• _EXERCISE OBJECTIVE_
The answer is every line in the data below that contains the word "decide".

• _Extracted data entries_
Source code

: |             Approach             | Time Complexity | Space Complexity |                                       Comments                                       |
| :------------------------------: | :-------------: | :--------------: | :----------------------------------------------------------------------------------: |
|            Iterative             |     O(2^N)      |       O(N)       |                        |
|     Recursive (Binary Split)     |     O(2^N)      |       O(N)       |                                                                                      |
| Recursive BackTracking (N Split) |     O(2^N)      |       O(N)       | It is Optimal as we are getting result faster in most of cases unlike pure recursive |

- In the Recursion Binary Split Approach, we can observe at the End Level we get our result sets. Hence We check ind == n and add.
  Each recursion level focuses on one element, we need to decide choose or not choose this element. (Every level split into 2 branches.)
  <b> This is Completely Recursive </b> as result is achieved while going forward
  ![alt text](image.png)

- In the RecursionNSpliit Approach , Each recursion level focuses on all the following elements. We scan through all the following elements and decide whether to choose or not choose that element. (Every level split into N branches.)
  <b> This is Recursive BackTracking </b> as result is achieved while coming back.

• _ANSWER_
  Each recursion level focuses on one element, we need to decide choose or not choose this element. (Every level split into 2 branches.)
- In the RecursionNSpliit Approach , Each recursion level focuses on all the following elements. We scan through all the following elements and decide whether to choose or not choose that element. (Every level split into N branches.)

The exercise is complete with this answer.